These enhanced expensing limits benefit smaller oil and gas operators, drilling contractors, and service companies by allowing them to immediately deduct equipment purchases rather than depreciating them over multiple years.
Research and Development Incentives
Domestic R&E Expense Deductibility
The OBBBA permanently allows the immediate deduction of domestic Research and Experimentation (R&E) expenses in the year incurred, starting with the 2025 tax year. This reverses a prior requirement to amortize these costs. Furthermore, “small businesses” (those with average annual gross receipts of $31 million or less) can claim this deduction retroactively to 2022, with an option to accelerate remaining deductions over one or two years. This change is a significant boon for innovation, reducing the tax burden on companies investing in research and development and providing immediate cash flow benefits.
This provision benefits energy companies investing in new extraction technologies, refining processes, and efficiency improvements. The immediate deductibility of R&E expenses encourages continued innovation in fossil fuel production and processing technologies.

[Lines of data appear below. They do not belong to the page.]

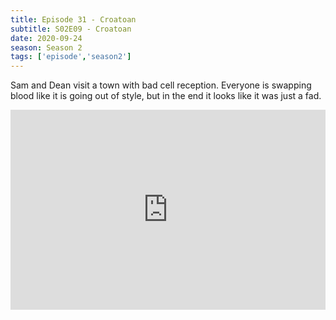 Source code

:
 ```yaml
---
title: Episode 31 - Croatoan
subtitle: S02E09 - Croatoan
date: 2020-09-24
season: Season 2
tags: ['episode','season2']
---
```


Sam and Dean visit a town with bad cell reception. Everyone is swapping blood like it is going out of style, but in the end it looks like it was just a fad.

<iframe src="https://cast.rocks/player/27557/Supernatural-31-Croatoan.mp3?episodeTitle=Episode%2031%20-%20Croatoan&podcastTitle=Couple%20of%20Idjits&episodeDate=September%2024th%2C%202020&imageURL=https%3A%2F%2Fcast.rocks%2Fhosting%2F27557%2Ffeeds%2FCAURZ.jpg" style="border: none; min-height: 265px; max-height: 320px; max-width: 558px; min-width: 270px; width: 100%; height: 100%;" scrollbars="no"></iframe>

Fuel-Related Tax Provisions
Dyed Fuel Payment Provisions
The law includes provisions for “Dyed fuel” with amendments applying to “eligible indelibly dyed diesel fuel or kerosene removed on or after the date that is 180 days after the date of the enactment of this section” One Big Beautiful Bill Act: Sec. 70525. Allow for payments to certain individuals who dye fuel . This provision appears to address tax treatment of dyed fuels, which are typically used for off-highway purposes and receive preferential tax treatment.
Policy Context and Strategic Implications
Energy Policy Reorientation
The OBBBA signals a notable shift in federal energy policy. The Act begins phasing out numerous clean energy tax incentives that were established under the Biden-era Inflation Reduction Act. Concurrently, the OBBBA promotes fossil fuels over renewable energy, for instance, by postponing methane emission fees for 10 years and extending biofuels tax credits for four years. It also mandates quarterly onshore oil and gas lease sales by the Bureau of Land Management. This policy reorientation could have significant implications for the energy sector, climate goals, and the development of renewable energy technologies, potentially slowing the transition to a greener economy.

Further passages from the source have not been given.